Q2: How do you distinguish between a player who has a high progressive carry rate because they're genuinely excellent at it versus one who has a high rate because their team is poorly constructed and they're forced to carry because combinations aren't available?
The distinction matters because the output implications are different. A player who carries progressively because no combination options are available is generating carries under duress rather than by design, and those carries are more likely to end in turnovers or low-quality shooting positions than carries made by a technically excellent player who carries deliberately. FBref's carry success rate - the proportion of carries that reach their intended destination without losing possession - separates these two cases to a degree. High carry volume combined with high success rate is genuine carry quality. High carry volume combined with average or below-average success rate is more likely systemic necessity than individual excellence. The output metric implications of forced carrying versus quality carrying differ specifically in xA and shot quality metrics - forced carries produce less threatening outcomes than quality carries, which should be reflected in a smaller output premium for the forced category.

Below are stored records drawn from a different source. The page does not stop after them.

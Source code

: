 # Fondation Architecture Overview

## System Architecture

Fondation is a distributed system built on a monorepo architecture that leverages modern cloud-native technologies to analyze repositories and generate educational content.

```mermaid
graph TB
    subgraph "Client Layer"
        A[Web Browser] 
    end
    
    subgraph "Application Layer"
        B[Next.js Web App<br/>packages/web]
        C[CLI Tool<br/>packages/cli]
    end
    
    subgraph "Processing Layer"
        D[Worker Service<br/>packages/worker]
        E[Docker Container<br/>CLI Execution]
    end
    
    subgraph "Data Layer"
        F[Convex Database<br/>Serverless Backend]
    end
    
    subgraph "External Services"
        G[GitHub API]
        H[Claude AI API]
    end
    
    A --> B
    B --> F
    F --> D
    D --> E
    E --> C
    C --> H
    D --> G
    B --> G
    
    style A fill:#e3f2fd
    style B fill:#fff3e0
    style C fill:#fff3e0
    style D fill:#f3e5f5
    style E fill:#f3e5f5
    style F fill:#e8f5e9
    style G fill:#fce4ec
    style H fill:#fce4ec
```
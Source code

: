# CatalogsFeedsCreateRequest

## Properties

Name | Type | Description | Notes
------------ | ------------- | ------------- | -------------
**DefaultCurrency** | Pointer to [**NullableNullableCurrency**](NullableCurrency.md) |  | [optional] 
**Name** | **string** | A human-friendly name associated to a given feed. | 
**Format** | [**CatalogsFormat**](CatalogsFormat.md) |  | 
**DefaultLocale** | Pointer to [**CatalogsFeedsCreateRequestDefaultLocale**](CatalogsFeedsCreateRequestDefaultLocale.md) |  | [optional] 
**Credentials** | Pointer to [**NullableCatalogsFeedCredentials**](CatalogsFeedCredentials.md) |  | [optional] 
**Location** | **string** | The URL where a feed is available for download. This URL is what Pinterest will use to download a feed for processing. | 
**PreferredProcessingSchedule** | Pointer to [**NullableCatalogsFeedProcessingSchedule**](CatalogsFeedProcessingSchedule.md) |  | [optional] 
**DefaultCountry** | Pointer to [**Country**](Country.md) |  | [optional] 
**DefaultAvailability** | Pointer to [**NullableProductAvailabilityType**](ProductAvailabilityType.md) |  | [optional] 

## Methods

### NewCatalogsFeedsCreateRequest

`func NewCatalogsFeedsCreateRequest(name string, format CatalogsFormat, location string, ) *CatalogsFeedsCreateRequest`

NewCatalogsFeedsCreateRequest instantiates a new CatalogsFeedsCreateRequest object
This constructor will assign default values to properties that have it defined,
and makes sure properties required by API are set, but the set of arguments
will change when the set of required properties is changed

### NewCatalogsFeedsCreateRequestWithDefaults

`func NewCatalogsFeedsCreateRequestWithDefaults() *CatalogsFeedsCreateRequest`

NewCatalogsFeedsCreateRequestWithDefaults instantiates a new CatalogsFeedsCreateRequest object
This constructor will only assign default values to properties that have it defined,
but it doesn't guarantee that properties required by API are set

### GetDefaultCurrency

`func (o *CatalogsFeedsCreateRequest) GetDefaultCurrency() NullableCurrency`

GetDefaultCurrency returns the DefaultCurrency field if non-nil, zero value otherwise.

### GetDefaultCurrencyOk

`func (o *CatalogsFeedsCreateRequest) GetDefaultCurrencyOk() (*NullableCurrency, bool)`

Q3: Are there specific competitions or tactical eras where progressive carry data has less predictive value for prop market outputs, perhaps because the game style suppresses individual carrying entirely?
Yes. Extremely deep-block, low-possession teams in some competitions play a style that suppresses progressive carrying for all outfield players except the specific counter-attack triggers. In these systems, the midfielders and fullbacks have minimal opportunity for progressive carries because the team's designed shape keeps them in defensive positions until the transition moment. Carry rate data for players in these systems tells you less about their natural carry tendency and more about the system's constraints - a naturally high-carry midfielder in a deep-block system will show a low carry rate that doesn't reflect their output potential in a more progressive system. The practical implication: carry rate data from players in deep-block systems should be discounted as predictive of output metrics relative to data from more possession-based or transition-based systems, and a natural carry tendency assessment based on their performance before joining the current system is more relevant than their current rate for projecting their output in a changed system.